Working Papers:


Blockholder and CEO Wealth-Performance Sensitivity (Job Market Paper, updated on Nov 14, 2022)

Abstract: CEO incentive contracts both i) substitute blockholder monitoring by reducing the agency problem and ii) complement blockholder monitoring by increasing the disciplinary effect on CEOs when dissatisfied blockholders exit. I model the relation between managerial incentives and blockholder monitoring and show the substitution effect dominates. It is predicted that blockholders who are monitors are less likely to be in a firm as its CEO incentives increase. Empirically, I find higher CEO incentives indeed lead to lower blockholding and that the negative relation is stronger in firms where blockholder monitoring is more likely. To support the causal claim, I examine the FASB and SEC regulation changes in 2006, which required firms to expense and disclose equity-based CEO pay. Firms' concerns about such expenses and disclosures might reduce CEO incentives but should not directly increase blockholding. I find firms that reduced CEO incentives after the regulation changes had significant increases in blockholding.

Presentation: 2022 FMCG PhD Symposium; 2022 FMA European Conference; The University of Melbourne (x2); 2022 E(uropean)FA Doctoral Tutorial; Asia-Pacific Corporate Finance Online Workshop; 2022 FMA Special PhD Paper Presentation; 2022 PhD Conference in Economics and Business; 2022 FIRN PhD Symposium; Paris December 2022 Finance Meeting; 2022 Australasian Finance and Banking Conference.

Media Coverage: The FinReg Blog, by the Duke Financial Economics Center at Duke University.


Creditor Control Rights and Blockholder

Abstract: This paper examines how a firm’s covenant violations affect blockholders’ stakes in the firm. A firm’s control is shifted towards its creditors upon covenant violations and the heightened creditor control helps turn around the firm (Nini, Smith, & Sufi, 2012). The heightened creditor control, however, might prevent blockholders from engaging in meaningful governance activities and maximizing shareholder value. If the ability to engage in governance is important to blockholders, their stakes in a firm will be lower upon its covenant violations. Alternatively, blockholders’ stakes will be higher upon covenant violations if they are attracted by the returns generated as the firm is turned around by creditors. Using a sharp regression discontinuity design, I find that blockholders’ stakes are higher upon covenant violations. This suggests that blockholders prioritize the opportunity to “buy low and sell high” over the ability to engage in governance. Blockholders who are more likely to be active monitors increase their stakes to a lesser extent upon covenant violations, consistent with the notion that they do not trust creditors have their best interests at heart. Consistent with the shareholder-creditor conflict, blockholders and creditors appear to have opposite viewpoints on a firm’s post-violation investment and financing policies. Blockholders’ presence in a post-violation firm is associated with a slower recovery in the short run but a better long-run firm performance.
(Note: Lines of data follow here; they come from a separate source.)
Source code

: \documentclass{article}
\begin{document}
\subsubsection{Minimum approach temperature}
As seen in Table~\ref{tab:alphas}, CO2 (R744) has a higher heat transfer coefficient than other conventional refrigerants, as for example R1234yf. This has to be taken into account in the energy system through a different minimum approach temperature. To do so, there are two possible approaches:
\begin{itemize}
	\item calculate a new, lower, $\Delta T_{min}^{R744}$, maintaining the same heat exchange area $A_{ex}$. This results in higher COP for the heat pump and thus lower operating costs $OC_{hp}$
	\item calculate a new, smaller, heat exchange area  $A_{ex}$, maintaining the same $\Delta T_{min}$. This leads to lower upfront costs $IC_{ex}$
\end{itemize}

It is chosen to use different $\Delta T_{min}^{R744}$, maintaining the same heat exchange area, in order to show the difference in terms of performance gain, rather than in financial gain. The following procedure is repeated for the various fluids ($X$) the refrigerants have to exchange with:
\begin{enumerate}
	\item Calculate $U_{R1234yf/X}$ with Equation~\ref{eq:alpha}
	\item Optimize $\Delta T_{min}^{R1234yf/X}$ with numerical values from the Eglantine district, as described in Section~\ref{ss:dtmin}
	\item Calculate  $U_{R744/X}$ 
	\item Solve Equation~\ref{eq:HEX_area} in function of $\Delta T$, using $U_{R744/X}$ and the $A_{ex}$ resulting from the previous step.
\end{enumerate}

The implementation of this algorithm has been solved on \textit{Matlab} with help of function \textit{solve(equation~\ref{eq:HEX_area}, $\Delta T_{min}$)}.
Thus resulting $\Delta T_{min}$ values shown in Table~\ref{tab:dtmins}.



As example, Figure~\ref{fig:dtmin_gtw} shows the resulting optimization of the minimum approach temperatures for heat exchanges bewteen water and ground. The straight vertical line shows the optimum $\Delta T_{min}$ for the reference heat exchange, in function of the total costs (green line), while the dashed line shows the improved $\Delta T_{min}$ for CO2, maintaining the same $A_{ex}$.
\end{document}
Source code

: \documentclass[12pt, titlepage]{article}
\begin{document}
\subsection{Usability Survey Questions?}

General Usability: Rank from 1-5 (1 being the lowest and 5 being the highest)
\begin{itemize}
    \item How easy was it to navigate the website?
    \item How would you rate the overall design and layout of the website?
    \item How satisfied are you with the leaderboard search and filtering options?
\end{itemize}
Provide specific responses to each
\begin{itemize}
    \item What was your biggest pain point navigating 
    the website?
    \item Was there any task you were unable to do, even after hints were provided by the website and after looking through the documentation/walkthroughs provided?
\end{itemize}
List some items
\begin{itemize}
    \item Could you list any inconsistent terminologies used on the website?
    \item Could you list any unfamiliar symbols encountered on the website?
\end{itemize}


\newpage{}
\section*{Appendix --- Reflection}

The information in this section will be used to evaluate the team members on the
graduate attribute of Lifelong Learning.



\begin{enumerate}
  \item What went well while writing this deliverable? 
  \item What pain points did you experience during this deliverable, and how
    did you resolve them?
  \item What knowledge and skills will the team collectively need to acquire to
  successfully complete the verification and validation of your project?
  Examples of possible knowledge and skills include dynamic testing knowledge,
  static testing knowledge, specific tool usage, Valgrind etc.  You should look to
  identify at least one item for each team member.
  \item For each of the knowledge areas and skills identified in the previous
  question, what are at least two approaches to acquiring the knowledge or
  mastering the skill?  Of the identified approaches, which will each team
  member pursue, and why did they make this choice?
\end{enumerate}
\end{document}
Presentation: 2021 FIRN PhD Student Brown Bag; 2022 FMCG Conference; 2022 FMA Asia Pacific Conference.


Ownership Concentration and Crisis Recovery, with Yifan Zhou

Abstract: This paper examines the effects of having a concentrated ownership structure during the 2008-09 financial crisis (GFC) on post-crisis recovery. We find that firms with higher ownership concentrations outperform those with lower concentrations in abnormal returns, ROA, sales growth, Tobins Q, and asset turnover in the decade following the GFC. The effect is driven almost exclusively by external blockholder concentration. Focusing on blockholders, we further discover that during the GFC, blockholder concentration was associated with i) more votes against manager-initiated proposals, ii) a higher probability of appointing a new CEO and/or director, and iii) issuance of less net debt. These firm decisions are in turn associated with superior post-crisis performance.